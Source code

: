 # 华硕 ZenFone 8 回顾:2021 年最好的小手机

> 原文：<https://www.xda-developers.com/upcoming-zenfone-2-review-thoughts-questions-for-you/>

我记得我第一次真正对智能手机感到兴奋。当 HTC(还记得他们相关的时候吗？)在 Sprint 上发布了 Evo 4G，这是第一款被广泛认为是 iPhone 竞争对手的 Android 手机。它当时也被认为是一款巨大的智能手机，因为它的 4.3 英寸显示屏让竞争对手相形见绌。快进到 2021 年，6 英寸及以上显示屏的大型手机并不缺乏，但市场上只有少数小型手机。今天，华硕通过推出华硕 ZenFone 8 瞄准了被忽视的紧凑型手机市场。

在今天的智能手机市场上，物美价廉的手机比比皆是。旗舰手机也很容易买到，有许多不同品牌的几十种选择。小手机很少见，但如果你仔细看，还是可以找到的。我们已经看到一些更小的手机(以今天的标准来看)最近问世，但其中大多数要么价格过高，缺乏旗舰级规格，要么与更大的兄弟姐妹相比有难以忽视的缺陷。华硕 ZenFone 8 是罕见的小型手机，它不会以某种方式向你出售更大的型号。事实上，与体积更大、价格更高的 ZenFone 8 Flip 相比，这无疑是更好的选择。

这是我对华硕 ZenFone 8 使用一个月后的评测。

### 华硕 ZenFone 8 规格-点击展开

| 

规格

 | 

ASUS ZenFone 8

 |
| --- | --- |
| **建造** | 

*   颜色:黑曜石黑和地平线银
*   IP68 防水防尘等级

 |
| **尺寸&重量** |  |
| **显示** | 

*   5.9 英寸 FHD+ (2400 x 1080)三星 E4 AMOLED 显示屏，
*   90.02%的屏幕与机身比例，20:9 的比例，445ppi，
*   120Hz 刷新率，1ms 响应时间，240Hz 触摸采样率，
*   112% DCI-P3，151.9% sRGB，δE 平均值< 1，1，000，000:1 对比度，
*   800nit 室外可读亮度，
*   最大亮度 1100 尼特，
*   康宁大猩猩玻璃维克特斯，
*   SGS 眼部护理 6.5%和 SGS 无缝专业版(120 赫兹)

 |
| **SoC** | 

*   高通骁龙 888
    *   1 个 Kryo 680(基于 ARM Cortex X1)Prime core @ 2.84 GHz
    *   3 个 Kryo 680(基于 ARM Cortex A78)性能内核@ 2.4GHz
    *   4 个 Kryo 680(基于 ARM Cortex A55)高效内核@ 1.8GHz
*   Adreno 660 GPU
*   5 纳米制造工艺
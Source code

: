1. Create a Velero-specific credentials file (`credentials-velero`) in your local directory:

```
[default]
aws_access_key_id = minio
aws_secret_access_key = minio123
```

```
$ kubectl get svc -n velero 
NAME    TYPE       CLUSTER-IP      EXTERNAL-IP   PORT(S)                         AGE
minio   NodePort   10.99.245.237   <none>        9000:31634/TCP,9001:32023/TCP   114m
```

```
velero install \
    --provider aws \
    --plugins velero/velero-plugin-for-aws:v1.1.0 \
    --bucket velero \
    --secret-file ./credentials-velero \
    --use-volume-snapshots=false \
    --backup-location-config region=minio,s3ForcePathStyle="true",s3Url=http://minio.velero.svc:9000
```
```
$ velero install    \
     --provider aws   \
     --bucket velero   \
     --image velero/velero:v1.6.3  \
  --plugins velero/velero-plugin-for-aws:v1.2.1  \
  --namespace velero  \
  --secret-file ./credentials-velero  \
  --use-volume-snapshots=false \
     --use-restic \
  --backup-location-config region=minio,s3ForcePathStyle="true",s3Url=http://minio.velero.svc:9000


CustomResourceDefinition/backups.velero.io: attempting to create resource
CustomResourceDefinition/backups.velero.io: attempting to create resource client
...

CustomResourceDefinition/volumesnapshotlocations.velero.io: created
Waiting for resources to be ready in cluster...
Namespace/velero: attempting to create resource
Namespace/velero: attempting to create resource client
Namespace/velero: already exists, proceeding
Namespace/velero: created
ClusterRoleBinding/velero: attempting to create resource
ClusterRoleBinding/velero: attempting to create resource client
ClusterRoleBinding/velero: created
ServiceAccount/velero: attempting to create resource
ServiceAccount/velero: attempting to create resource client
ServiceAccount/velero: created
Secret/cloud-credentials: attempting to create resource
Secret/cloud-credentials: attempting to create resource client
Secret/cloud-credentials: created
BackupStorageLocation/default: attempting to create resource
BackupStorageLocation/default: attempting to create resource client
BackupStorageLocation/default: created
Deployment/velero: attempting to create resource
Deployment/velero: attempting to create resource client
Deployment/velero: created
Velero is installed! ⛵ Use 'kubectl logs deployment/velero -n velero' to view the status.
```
───
**EXERCISE DETAILS:** Reproduce every record that appears above, keeping the wording exact.

**EXERCISE OUTPUT:**
Source code

: # 华硕 ZenFone 8 回顾:2021 年最好的小手机

> 原文：<https://www.xda-developers.com/upcoming-zenfone-2-review-thoughts-questions-for-you/>

我记得我第一次真正对智能手机感到兴奋。当 HTC(还记得他们相关的时候吗？)在 Sprint 上发布了 Evo 4G，这是第一款被广泛认为是 iPhone 竞争对手的 Android 手机。它当时也被认为是一款巨大的智能手机，因为它的 4.3 英寸显示屏让竞争对手相形见绌。快进到 2021 年，6 英寸及以上显示屏的大型手机并不缺乏，但市场上只有少数小型手机。今天，华硕通过推出华硕 ZenFone 8 瞄准了被忽视的紧凑型手机市场。

在今天的智能手机市场上，物美价廉的手机比比皆是。旗舰手机也很容易买到，有许多不同品牌的几十种选择。小手机很少见，但如果你仔细看，还是可以找到的。我们已经看到一些更小的手机(以今天的标准来看)最近问世，但其中大多数要么价格过高，缺乏旗舰级规格，要么与更大的兄弟姐妹相比有难以忽视的缺陷。华硕 ZenFone 8 是罕见的小型手机，它不会以某种方式向你出售更大的型号。事实上，与体积更大、价格更高的 ZenFone 8 Flip 相比，这无疑是更好的选择。

这是我对华硕 ZenFone 8 使用一个月后的评测。

### 华硕 ZenFone 8 规格-点击展开

| 

规格

 | 

ASUS ZenFone 8

 |
| --- | --- |
| **建造** | 

*   颜色:黑曜石黑和地平线银
*   IP68 防水防尘等级

 |
| **尺寸&重量** |  |
| **显示** | 

*   5.9 英寸 FHD+ (2400 x 1080)三星 E4 AMOLED 显示屏，
*   90.02%的屏幕与机身比例，20:9 的比例，445ppi，
*   120Hz 刷新率，1ms 响应时间，240Hz 触摸采样率，
*   112% DCI-P3，151.9% sRGB，δE 平均值< 1，1，000，000:1 对比度，
*   800nit 室外可读亮度，
*   最大亮度 1100 尼特，
*   康宁大猩猩玻璃维克特斯，
*   SGS 眼部护理 6.5%和 SGS 无缝专业版(120 赫兹)

 |
| **SoC** | 

*   高通骁龙 888
    *   1 个 Kryo 680(基于 ARM Cortex X1)Prime core @ 2.84 GHz
    *   3 个 Kryo 680(基于 ARM Cortex A78)性能内核@ 2.4GHz
    *   4 个 Kryo 680(基于 ARM Cortex A55)高效内核@ 1.8GHz
*   Adreno 660 GPU
*   5 纳米制造工艺
Source code

:1. Create a Velero-specific credentials file (`credentials-velero`) in your local directory:

```
[default]
aws_access_key_id = minio
aws_secret_access_key = minio123
```

```
$ kubectl get svc -n velero 
NAME    TYPE       CLUSTER-IP      EXTERNAL-IP   PORT(S)                         AGE
minio   NodePort   10.99.245.237   <none>        9000:31634/TCP,9001:32023/TCP   114m
```

```
velero install \
    --provider aws \
    --plugins velero/velero-plugin-for-aws:v1.1.0 \
    --bucket velero \
    --secret-file ./credentials-velero \
    --use-volume-snapshots=false \
    --backup-location-config region=minio,s3ForcePathStyle="true",s3Url=http://minio.velero.svc:9000
```
```
$ velero install    \
     --provider aws   \
     --bucket velero   \
     --image velero/velero:v1.6.3  \
  --plugins velero/velero-plugin-for-aws:v1.2.1  \
  --namespace velero  \
  --secret-file ./credentials-velero  \
  --use-volume-snapshots=false \
     --use-restic \
  --backup-location-config region=minio,s3ForcePathStyle="true",s3Url=http://minio.velero.svc:9000


CustomResourceDefinition/backups.velero.io: attempting to create resource
CustomResourceDefinition/backups.velero.io: attempting to create resource client
...

CustomResourceDefinition/volumesnapshotlocations.velero.io: created
Waiting for resources to be ready in cluster...
Namespace/velero: attempting to create resource
Namespace/velero: attempting to create resource client
Namespace/velero: already exists, proceeding
Namespace/velero: created
ClusterRoleBinding/velero: attempting to create resource
ClusterRoleBinding/velero: attempting to create resource client
ClusterRoleBinding/velero: created
ServiceAccount/velero: attempting to create resource
ServiceAccount/velero: attempting to create resource client
ServiceAccount/velero: created
Secret/cloud-credentials: attempting to create resource
Secret/cloud-credentials: attempting to create resource client
Secret/cloud-credentials: created
BackupStorageLocation/default: attempting to create resource
BackupStorageLocation/default: attempting to create resource client
BackupStorageLocation/default: created
Deployment/velero: attempting to create resource
Deployment/velero: attempting to create resource client
Deployment/velero: created
Velero is installed! ⛵ Use 'kubectl logs deployment/velero -n velero' to view the status.
```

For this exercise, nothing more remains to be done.